Work to complete:
Look through the data for the string "Unit". Copy every line where it is found.

(Recorded data)
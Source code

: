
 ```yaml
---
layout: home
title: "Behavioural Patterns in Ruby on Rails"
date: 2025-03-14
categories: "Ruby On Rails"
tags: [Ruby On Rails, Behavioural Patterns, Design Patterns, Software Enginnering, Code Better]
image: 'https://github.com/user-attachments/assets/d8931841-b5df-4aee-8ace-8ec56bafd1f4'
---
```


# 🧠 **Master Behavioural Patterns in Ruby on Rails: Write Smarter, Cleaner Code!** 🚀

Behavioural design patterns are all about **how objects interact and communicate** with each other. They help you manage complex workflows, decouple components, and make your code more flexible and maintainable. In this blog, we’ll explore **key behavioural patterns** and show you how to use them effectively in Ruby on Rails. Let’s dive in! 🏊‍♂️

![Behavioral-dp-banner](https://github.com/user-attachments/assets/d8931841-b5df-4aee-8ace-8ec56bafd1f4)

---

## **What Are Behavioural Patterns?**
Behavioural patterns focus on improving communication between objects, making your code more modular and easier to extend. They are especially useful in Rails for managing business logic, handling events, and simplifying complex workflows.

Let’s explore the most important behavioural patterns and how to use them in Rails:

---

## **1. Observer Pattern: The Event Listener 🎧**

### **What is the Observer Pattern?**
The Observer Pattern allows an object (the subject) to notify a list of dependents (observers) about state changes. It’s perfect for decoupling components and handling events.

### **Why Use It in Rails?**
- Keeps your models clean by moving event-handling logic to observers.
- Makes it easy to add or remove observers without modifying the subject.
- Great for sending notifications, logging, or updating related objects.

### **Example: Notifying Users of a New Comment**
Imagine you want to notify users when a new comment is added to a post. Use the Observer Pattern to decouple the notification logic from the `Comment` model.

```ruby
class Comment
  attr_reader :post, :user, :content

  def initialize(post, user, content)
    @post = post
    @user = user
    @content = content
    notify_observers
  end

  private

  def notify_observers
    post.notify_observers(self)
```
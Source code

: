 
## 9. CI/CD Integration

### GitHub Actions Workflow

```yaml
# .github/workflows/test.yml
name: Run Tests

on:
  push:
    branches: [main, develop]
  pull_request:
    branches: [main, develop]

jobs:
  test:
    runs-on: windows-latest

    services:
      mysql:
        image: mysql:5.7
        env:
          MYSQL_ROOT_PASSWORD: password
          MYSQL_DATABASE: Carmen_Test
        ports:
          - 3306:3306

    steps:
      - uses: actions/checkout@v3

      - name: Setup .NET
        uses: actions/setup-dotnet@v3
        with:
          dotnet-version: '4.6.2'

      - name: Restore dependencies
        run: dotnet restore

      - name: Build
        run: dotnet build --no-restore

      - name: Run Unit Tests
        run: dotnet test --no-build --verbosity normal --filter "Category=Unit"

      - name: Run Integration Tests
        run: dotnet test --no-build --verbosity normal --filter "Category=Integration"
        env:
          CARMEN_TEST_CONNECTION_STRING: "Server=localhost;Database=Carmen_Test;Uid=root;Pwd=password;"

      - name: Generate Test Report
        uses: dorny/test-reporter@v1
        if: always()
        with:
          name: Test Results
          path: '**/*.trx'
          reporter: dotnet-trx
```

Written response:
      - name: Run Unit Tests
        run: dotnet test --no-build --verbosity normal --filter "Category=Unit"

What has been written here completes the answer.